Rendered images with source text
· · ·

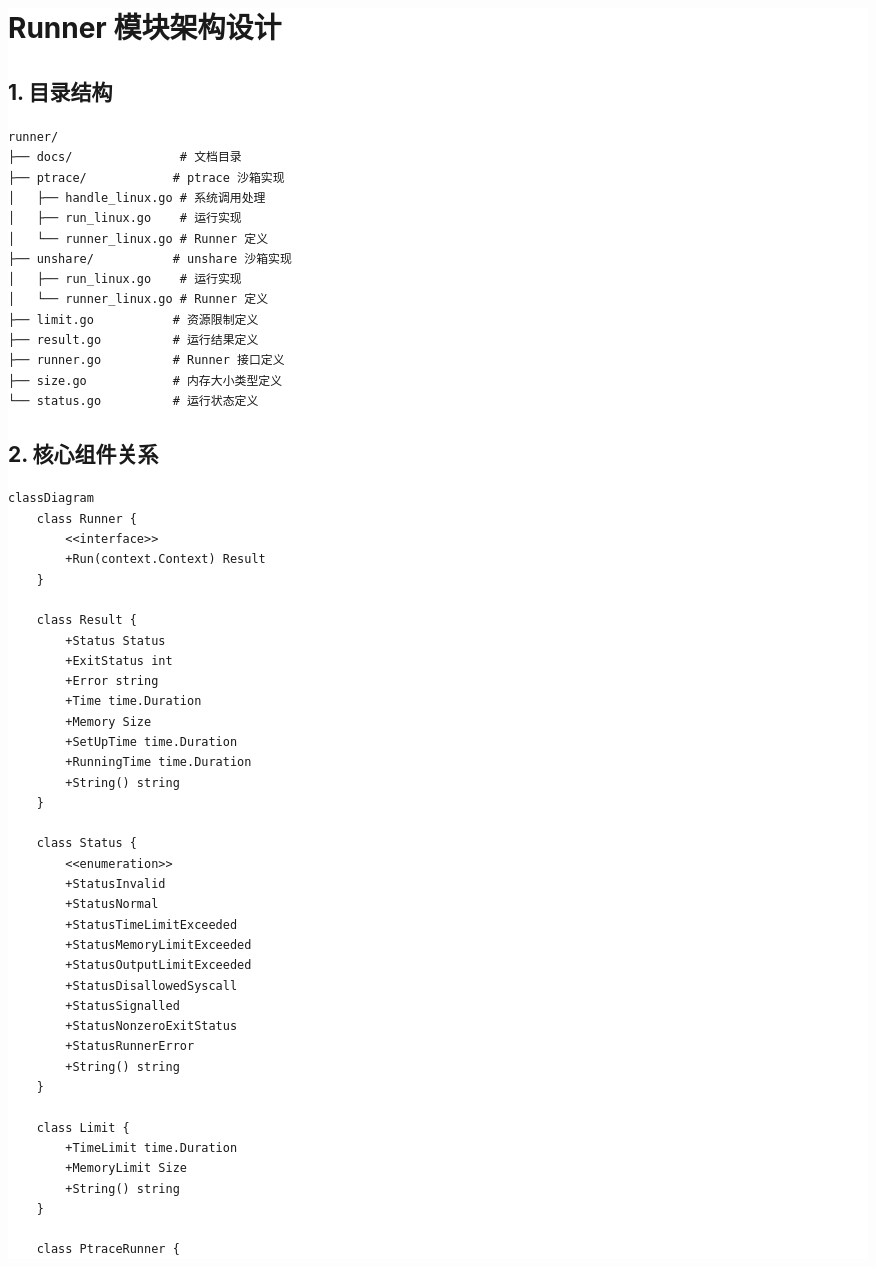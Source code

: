 # Runner 模块架构设计

## 1. 目录结构

```
runner/
├── docs/               # 文档目录
├── ptrace/            # ptrace 沙箱实现
│   ├── handle_linux.go # 系统调用处理
│   ├── run_linux.go    # 运行实现
│   └── runner_linux.go # Runner 定义
├── unshare/           # unshare 沙箱实现
│   ├── run_linux.go    # 运行实现
│   └── runner_linux.go # Runner 定义
├── limit.go           # 资源限制定义
├── result.go          # 运行结果定义
├── runner.go          # Runner 接口定义
├── size.go            # 内存大小类型定义
└── status.go          # 运行状态定义
```

## 2. 核心组件关系

```mermaid
classDiagram
    class Runner {
        <<interface>>
        +Run(context.Context) Result
    }
    
    class Result {
        +Status Status
        +ExitStatus int
        +Error string
        +Time time.Duration
        +Memory Size
        +SetUpTime time.Duration
        +RunningTime time.Duration
        +String() string
    }
    
    class Status {
        <<enumeration>>
        +StatusInvalid
        +StatusNormal
        +StatusTimeLimitExceeded
        +StatusMemoryLimitExceeded
        +StatusOutputLimitExceeded
        +StatusDisallowedSyscall
        +StatusSignalled
        +StatusNonzeroExitStatus
        +StatusRunnerError
        +String() string
    }
    
    class Limit {
        +TimeLimit time.Duration
        +MemoryLimit Size
        +String() string
    }
    
    class PtraceRunner {
```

· · ·

All entries should be given again exactly, except that pictures are to be excluded.

Source code

: # Runner 模块架构设计

## 1. 目录结构

```
runner/
├── docs/               # 文档目录
├── ptrace/            # ptrace 沙箱实现
│   ├── handle_linux.go # 系统调用处理
│   ├── run_linux.go    # 运行实现
│   └── runner_linux.go # Runner 定义
├── unshare/           # unshare 沙箱实现
│   ├── run_linux.go    # 运行实现
│   └── runner_linux.go # Runner 定义
├── limit.go           # 资源限制定义
├── result.go          # 运行结果定义
├── runner.go          # Runner 接口定义
├── size.go            # 内存大小类型定义
└── status.go          # 运行状态定义
```

## 2. 核心组件关系

```mermaid
classDiagram
    class Runner {
        <<interface>>
        +Run(context.Context) Result
    }
    
    class Result {
        +Status Status
        +ExitStatus int
        +Error string
        +Time time.Duration
        +Memory Size
        +SetUpTime time.Duration
        +RunningTime time.Duration
        +String() string
    }
    
    class Status {
        <<enumeration>>
        +StatusInvalid
        +StatusNormal
        +StatusTimeLimitExceeded
        +StatusMemoryLimitExceeded
        +StatusOutputLimitExceeded
        +StatusDisallowedSyscall
        +StatusSignalled
        +StatusNonzeroExitStatus
        +StatusRunnerError
        +String() string
    }
    
    class Limit {
        +TimeLimit time.Duration
        +MemoryLimit Size
        +String() string
    }
    
    class PtraceRunner {
```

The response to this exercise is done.